:: What is needed ::
Although pictures appear in the entries below, leave them out and print exactly the lines from the first line through the line containing "3. 增加更多的关卡(纯复制粘贴，懒得写了)。".

Dataset records
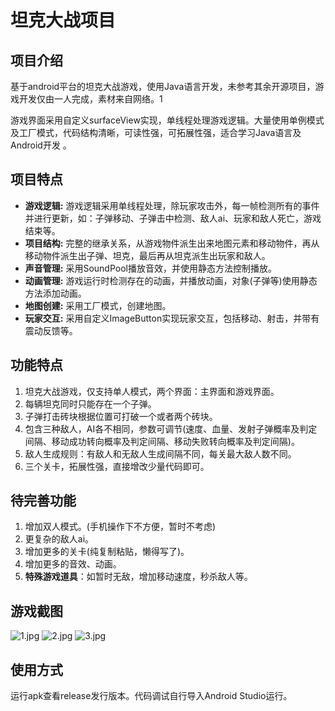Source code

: # 坦克大战项目
## 项目介绍
基于android平台的坦克大战游戏，使用Java语言开发，未参考其余开源项目，游戏开发仅由一人完成，素材来自网络。1

游戏界面采用自定义surfaceView实现，单线程处理游戏逻辑。大量使用单例模式及工厂模式，代码结构清晰，可读性强，可拓展性强，适合学习Java语言及Android开发 。
## 项目特点
- **游戏逻辑:** 游戏逻辑采用单线程处理，除玩家攻击外，每一帧检测所有的事件并进行更新，如：子弹移动、子弹击中检测、敌人ai、玩家和敌人死亡，游戏结束等。
- **项目结构:** 完整的继承关系，从游戏物件派生出来地图元素和移动物件，再从移动物件派生出子弹、坦克，最后再从坦克派生出玩家和敌人。
- **声音管理:** 采用SoundPool播放音效，并使用静态方法控制播放。
- **动画管理:** 游戏运行时检测存在的动画，并播放动画，对象(子弹等)使用静态方法添加动画。
- **地图创建:** 采用工厂模式，创建地图。
- **玩家交互:** 采用自定义ImageButton实现玩家交互，包括移动、射击，并带有震动反馈等。

## 功能特点
1. 坦克大战游戏，仅支持单人模式，两个界面：主界面和游戏界面。
2. 每辆坦克同时只能存在一个子弹。
3. 子弹打击砖块根据位置可打破一个或者两个砖块。
4. 包含三种敌人，AI各不相同，参数可调节(速度、血量、发射子弹概率及判定间隔、移动成功转向概率及判定间隔、移动失败转向概率及判定间隔)。
5. 敌人生成规则：有敌人和无敌人生成间隔不同，每关最大敌人数不同。
6. 三个关卡，拓展性强，直接增改少量代码即可。

## 待完善功能
1. 增加双人模式。(手机操作下不方便，暂时不考虑)
2. 更复杂的敌人ai。
3. 增加更多的关卡(纯复制粘贴，懒得写了)。
4. 增加更多的音效、动画。
5. **特殊游戏道具**：如暂时无敌，增加移动速度，秒杀敌人等。
## 游戏截图
![1.jpg](https://s2.loli.net/2024/10/11/LaxthiBH2Om41KS.jpg)
![2.jpg](https://s2.loli.net/2024/10/11/kL2hliBVNIXC9v6.jpg)
![3.jpg](https://s2.loli.net/2024/10/11/HJiVnDzejCIsMSg.jpg)
## 使用方式
运行apk查看release发行版本。代码调试自行导入Android Studio运行。


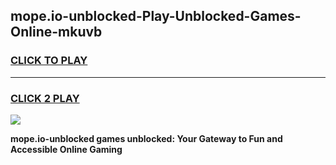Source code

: 
## mope.io-unblocked-Play-Unblocked-Games-Online-mkuvb
<h3>
<a href="https://premium76.site?title=mope.io-unblocked&ref=25A">CLICK TO PLAY</a></h3>
<hr>

<h3>
<a href="https://premium76.site?title=mope.io-unblocked&ref=25A">CLICK 2 PLAY</a>
  
</h3>

<a href="https://premium76.site?title=mope.io-unblocked&ref=25A"><img src="https://clearcache.store/games.png"></a>


**mope.io-unblocked games unblocked: Your Gateway to Fun and Accessible Online Gaming**
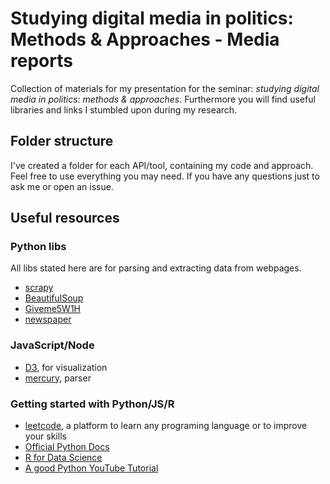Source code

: 
# Studying digital media in politics: Methods &amp; Approaches - Media reports
Collection of materials for my presentation for the seminar: *studying digital media in politics: methods &amp; approaches*. Furthermore you will find useful libraries and links I stumbled upon during my research. 

## Folder structure
I've created a folder for each API/tool, containing my code and approach. Feel free to use everything you may need. If you have any questions just to ask me or open an issue.

## Useful resources
### Python libs
All libs stated here are for parsing and extracting data from webpages.
 - [scrapy](https://scrapy.org/)
- [BeautifulSoup](https://www.crummy.com/software/BeautifulSoup/bs4/doc/)
- [Giveme5W1H](https://github.com/fhamborg/Giveme5W1H)
- [newspaper](https://github.com/codelucas/newspaper)

### JavaScript/Node
- [D3](https://d3js.org/), for visualization 
- [mercury](https://www.npmjs.com/package/@postlight/mercury-parser), parser

### Getting started with Python/JS/R
- [leetcode](https://leetcode.com/), a platform to learn any programing language or to improve your skills
- [Official Python Docs](https://docs.python.org/3/tutorial/index.html)
- [R for Data Science](https://r4ds.had.co.nz/)
- [A good Python YouTube Tutorial](https://www.youtube.com/watch?v=rfscVS0vtbw)

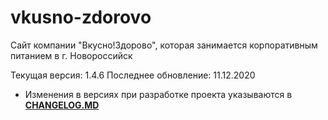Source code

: # vkusno-zdorovo
Сайт компании "Вкусно!Здорово", которая занимается корпоративным питанием в г. Новороссийск

Текущая версия: 1.4.6
Последнее обновление: 11.12.2020

- Изменения в версиях при разработке проекта указываются в **[CHANGELOG.MD](https://github.com/vadimjke/vkusno-zdorovo/blob/master/CHANGELOG.MD)**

:: Answer box ::
Source code

: # 坦克大战项目
## 项目介绍
基于android平台的坦克大战游戏，使用Java语言开发，未参考其余开源项目，游戏开发仅由一人完成，素材来自网络。1

游戏界面采用自定义surfaceView实现，单线程处理游戏逻辑。大量使用单例模式及工厂模式，代码结构清晰，可读性强，可拓展性强，适合学习Java语言及Android开发 。
## 项目特点
- **游戏逻辑:** 游戏逻辑采用单线程处理，除玩家攻击外，每一帧检测所有的事件并进行更新，如：子弹移动、子弹击中检测、敌人ai、玩家和敌人死亡，游戏结束等。
- **项目结构:** 完整的继承关系，从游戏物件派生出来地图元素和移动物件，再从移动物件派生出子弹、坦克，最后再从坦克派生出玩家和敌人。
- **声音管理:** 采用SoundPool播放音效，并使用静态方法控制播放。
- **动画管理:** 游戏运行时检测存在的动画，并播放动画，对象(子弹等)使用静态方法添加动画。
- **地图创建:** 采用工厂模式，创建地图。
- **玩家交互:** 采用自定义ImageButton实现玩家交互，包括移动、射击，并带有震动反馈等。

## 功能特点
1. 坦克大战游戏，仅支持单人模式，两个界面：主界面和游戏界面。
2. 每辆坦克同时只能存在一个子弹。
3. 子弹打击砖块根据位置可打破一个或者两个砖块。
4. 包含三种敌人，AI各不相同，参数可调节(速度、血量、发射子弹概率及判定间隔、移动成功转向概率及判定间隔、移动失败转向概率及判定间隔)。
5. 敌人生成规则：有敌人和无敌人生成间隔不同，每关最大敌人数不同。
6. 三个关卡，拓展性强，直接增改少量代码即可。

## 待完善功能
1. 增加双人模式。(手机操作下不方便，暂时不考虑)
2. 更复杂的敌人ai。
3. 增加更多的关卡(纯复制粘贴，懒得写了)。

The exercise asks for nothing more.